New Ranking of Central and Institutional Repositories (fwd)

Sat Feb 9 21:48:50 EST 2008

---------- Forwarded message ----------
Date: Sun, 10 Feb 2008 08:36:08 +1100
From: Arthur Sale <ahjs--ozemail.com.au>
To: AMERICAN-SCIENTIST-OPEN-ACCESS-FORUM--LISTSERVER.SIGMAXI.ORG
Subject: Re: New Ranking of Central and Institutional Repositories

  It looks as though the algorithm is the same as for university websites.
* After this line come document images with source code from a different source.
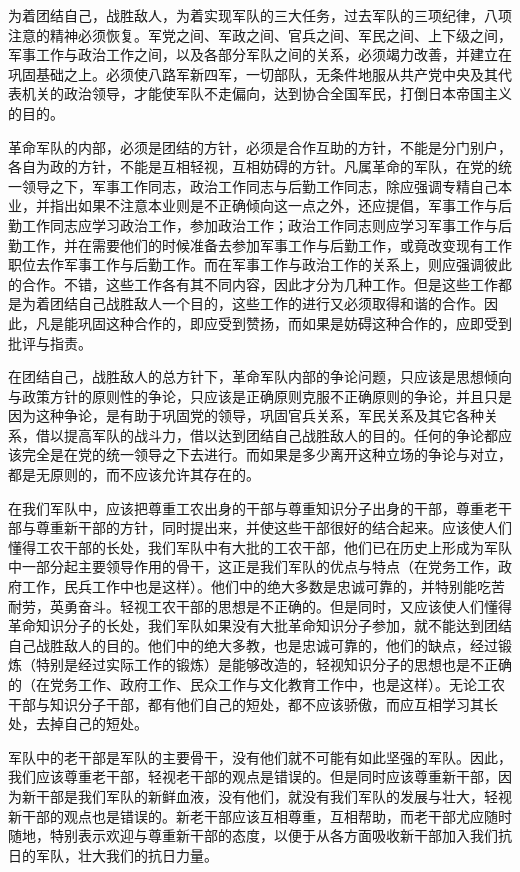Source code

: 为着团结自己，战胜敌人，为着实现军队的三大任务，过去军队的三项纪律，八项注意的精神必须恢复。军党之间、军政之间、官兵之间、军民之间、上下级之间，军事工作与政治工作之间，以及各部分军队之间的关系，必须竭力改善，并建立在巩固基础之上。必须使八路军新四军，一切部队，无条件地服从共产党中央及其代表机关的政治领导，才能使军队不走偏向，达到协合全国军民，打倒日本帝国主义的目的。

革命军队的内部，必须是团结的方针，必须是合作互助的方针，不能是分门别户，各自为政的方针，不能是互相轻视，互相妨碍的方针。凡属革命的军队，在党的统一领导之下，军事工作同志，政治工作同志与后勤工作同志，除应强调专精自己本业，并指出如果不注意本业则是不正确倾向这一点之外，还应提倡，军事工作与后勤工作同志应学习政治工作，参加政治工作；政治工作同志则应学习军事工作与后勤工作，并在需要他们的时候准备去参加军事工作与后勤工作，或竟改变现有工作职位去作军事工作与后勤工作。而在军事工作与政治工作的关系上，则应强调彼此的合作。不错，这些工作各有其不同内容，因此才分为几种工作。但是这些工作都是为着团结自己战胜敌人一个目的，这些工作的进行又必须取得和谐的合作。因此，凡是能巩固这种合作的，即应受到赞扬，而如果是妨碍这种合作的，应即受到批评与指责。

在团结自己，战胜敌人的总方针下，革命军队内部的争论问题，只应该是思想倾向与政策方针的原则性的争论，只应该是正确原则克服不正确原则的争论，并且只是因为这种争论，是有助于巩固党的领导，巩固官兵关系，军民关系及其它各种关系，借以提高军队的战斗力，借以达到团结自己战胜敌人的目的。任何的争论都应该完全是在党的统一领导之下去进行。而如果是多少离开这种立场的争论与对立，都是无原则的，而不应该允许其存在的。

在我们军队中，应该把尊重工农出身的干部与尊重知识分子出身的干部，尊重老干部与尊重新干部的方针，同时提出来，并使这些干部很好的结合起来。应该使人们懂得工农干部的长处，我们军队中有大批的工农干部，他们已在历史上形成为军队中一部分起主要领导作用的骨干，这正是我们军队的优点与特点（在党务工作，政府工作，民兵工作中也是这样）。他们中的绝大多数是忠诚可靠的，并特别能吃苦耐劳，英勇奋斗。轻视工农干部的思想是不正确的。但是同时，又应该使人们懂得革命知识分子的长处，我们军队如果没有大批革命知识分子参加，就不能达到团结自己战胜敌人的目的。他们中的绝大多教，也是忠诚可靠的，他们的缺点，经过锻炼（特别是经过实际工作的锻炼）是能够改造的，轻视知识分子的思想也是不正确的（在党务工作、政府工作、民众工作与文化教育工作中，也是这样）。无论工农干部与知识分子干部，都有他们自己的短处，都不应该骄傲，而应互相学习其长处，去掉自己的短处。

军队中的老干部是军队的主要骨干，没有他们就不可能有如此坚强的军队。因此，我们应该尊重老干部，轻视老干部的观点是错误的。但是同时应该尊重新干部，因为新干部是我们军队的新鲜血液，没有他们，就没有我们军队的发展与壮大，轻视新干部的观点也是错误的。新老干部应该互相尊重，互相帮助，而老干部尤应随时随地，特别表示欢迎与尊重新干部的态度，以便于从各方面吸收新干部加入我们抗日的军队，壮大我们的抗日力量。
Rank each repository for inward bound hyperlinks (VISIBILITY)
Rank every repository for number of pages (SIZE)
Rank every repository for number of 'interesting' documents eg .doc. .pdf
(RICH FILES)
Rank every repository for number of records returned by a Google Scholar
search (GOOGLE SCHOLAR)
Compute (VISIBILITY x 50%) + (SIZE x 20%) + (RICH FILES x 15%) + (GOOGLE
SCHOLAR x 15%)
And then rank the repositories on this score.

This is a poor measure in general. VISIBILITY (accounts for 50% of score!)
is not necessarily useful for repositories, when harvesting in more
important than hyperlinks. It will be strongly influenced by staff members
linking their publications off a repository search. Both SIZE and RICH FILES
measure absolute size and say nothing about currency or activity. Some of
the higher placed Australian universities have simply had old stuff dumped
in them, and are relatively inactive in acquiring current material. Activity
should be a major factor in metrics for repositories, and this could easily
measured by a search limited to a year (eg 2007), or by the way ROAR does it
through OAI-PMH harvesting.

Arthur Sale
University of Tasmania

>
> (1) I don't know the Webometrics ranking formula, but it is
> clearly based on multiple weighted parameters, and not merely
> on total number of records (country, size, visibility, rich
> files, "scholar"), otherwise the rank order would have been
> the same as what ROAR gives you if you select "Sort by Total Records":
> http://roar.eprints.org/?action=home
<http://roar.eprints.org/?action=home&q=&country=&version=&type>
&q=&country=&version=&type
=&order=recordcount&submit=Filter
>
> The Webometrics "Size" parameter seems to be the same as
> ROAR's "Total records" -- except Webometrics so far seems to
> omit PubMedCentral, which would otherwise be the biggest of
> the CRs. I expect that Webometrics'
> coverage and perhaps also their formula is still being
> refined. [They only seem to cover a total of 200 CRs and IRs
> right now.] And of course there is also still the
> not-yet-solved problem of distinguishing the records that are
> full-texts from those that are just metadata, and
> distinguishing OA content from other kinds of deposits. Stay tuned.
> http://trac.eprints.org/projects/iar/wiki/Missing
>